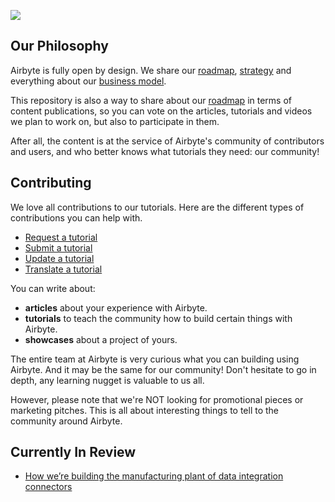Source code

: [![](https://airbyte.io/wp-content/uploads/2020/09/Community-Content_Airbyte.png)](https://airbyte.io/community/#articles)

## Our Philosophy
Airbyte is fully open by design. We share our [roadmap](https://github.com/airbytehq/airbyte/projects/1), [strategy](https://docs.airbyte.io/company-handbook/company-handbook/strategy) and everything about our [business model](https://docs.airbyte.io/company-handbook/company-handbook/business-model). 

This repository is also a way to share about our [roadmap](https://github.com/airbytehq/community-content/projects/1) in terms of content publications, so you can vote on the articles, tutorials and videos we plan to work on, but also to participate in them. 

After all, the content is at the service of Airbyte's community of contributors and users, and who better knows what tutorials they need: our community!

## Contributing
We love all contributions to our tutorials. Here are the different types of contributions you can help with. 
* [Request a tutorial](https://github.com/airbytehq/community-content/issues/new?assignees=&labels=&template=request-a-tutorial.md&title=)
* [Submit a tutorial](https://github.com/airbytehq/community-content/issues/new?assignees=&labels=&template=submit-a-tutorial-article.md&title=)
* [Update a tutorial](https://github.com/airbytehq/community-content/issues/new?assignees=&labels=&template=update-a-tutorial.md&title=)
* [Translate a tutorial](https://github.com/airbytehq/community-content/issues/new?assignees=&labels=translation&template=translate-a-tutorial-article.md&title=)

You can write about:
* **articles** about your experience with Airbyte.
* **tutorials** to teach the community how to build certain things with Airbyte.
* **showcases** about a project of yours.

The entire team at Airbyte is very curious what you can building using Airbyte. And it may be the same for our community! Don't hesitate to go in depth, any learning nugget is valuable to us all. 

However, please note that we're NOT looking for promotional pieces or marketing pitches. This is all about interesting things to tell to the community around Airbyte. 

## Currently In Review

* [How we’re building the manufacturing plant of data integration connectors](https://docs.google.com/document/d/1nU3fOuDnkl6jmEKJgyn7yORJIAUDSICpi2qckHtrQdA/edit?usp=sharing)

---

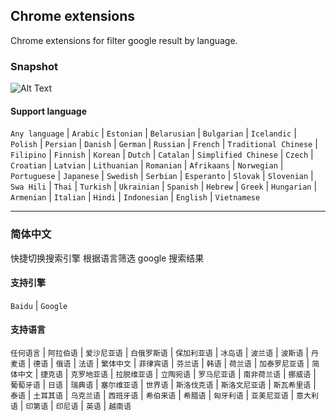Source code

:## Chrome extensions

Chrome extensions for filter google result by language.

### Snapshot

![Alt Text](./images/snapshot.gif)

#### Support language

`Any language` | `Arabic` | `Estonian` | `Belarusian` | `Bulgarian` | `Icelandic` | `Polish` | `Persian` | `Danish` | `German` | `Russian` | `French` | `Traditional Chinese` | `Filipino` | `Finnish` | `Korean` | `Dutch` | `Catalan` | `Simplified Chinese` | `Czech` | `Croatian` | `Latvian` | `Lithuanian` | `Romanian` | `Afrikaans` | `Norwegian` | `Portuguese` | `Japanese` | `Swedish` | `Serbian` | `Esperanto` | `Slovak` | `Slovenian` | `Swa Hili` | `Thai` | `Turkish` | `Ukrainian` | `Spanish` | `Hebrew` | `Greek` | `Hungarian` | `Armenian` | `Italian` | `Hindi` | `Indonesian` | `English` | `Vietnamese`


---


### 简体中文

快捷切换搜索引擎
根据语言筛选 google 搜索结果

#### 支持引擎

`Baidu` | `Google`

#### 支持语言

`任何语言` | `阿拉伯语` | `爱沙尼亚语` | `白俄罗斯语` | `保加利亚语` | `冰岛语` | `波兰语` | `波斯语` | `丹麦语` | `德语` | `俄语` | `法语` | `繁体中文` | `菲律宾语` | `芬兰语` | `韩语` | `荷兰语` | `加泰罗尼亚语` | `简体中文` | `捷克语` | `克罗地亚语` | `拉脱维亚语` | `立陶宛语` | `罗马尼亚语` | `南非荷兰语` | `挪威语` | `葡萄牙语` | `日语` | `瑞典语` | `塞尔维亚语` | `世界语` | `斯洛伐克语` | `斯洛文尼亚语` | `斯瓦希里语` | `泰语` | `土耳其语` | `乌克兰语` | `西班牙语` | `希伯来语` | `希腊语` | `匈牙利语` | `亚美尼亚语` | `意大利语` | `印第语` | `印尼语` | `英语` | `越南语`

The task: From the records above, retype only the lines starting at the line that contains "We love all" and ending at the line that contains "project of yours.", both included.

Solution for this task:
We love all contributions to our tutorials. Here are the different types of contributions you can help with. 
* [Request a tutorial](https://github.com/airbytehq/community-content/issues/new?assignees=&labels=&template=request-a-tutorial.md&title=)
* [Submit a tutorial](https://github.com/airbytehq/community-content/issues/new?assignees=&labels=&template=submit-a-tutorial-article.md&title=)
* [Update a tutorial](https://github.com/airbytehq/community-content/issues/new?assignees=&labels=&template=update-a-tutorial.md&title=)
* [Translate a tutorial](https://github.com/airbytehq/community-content/issues/new?assignees=&labels=translation&template=translate-a-tutorial-article.md&title=)

You can write about:
* **articles** about your experience with Airbyte.
* **tutorials** to teach the community how to build certain things with Airbyte.
* **showcases** about a project of yours.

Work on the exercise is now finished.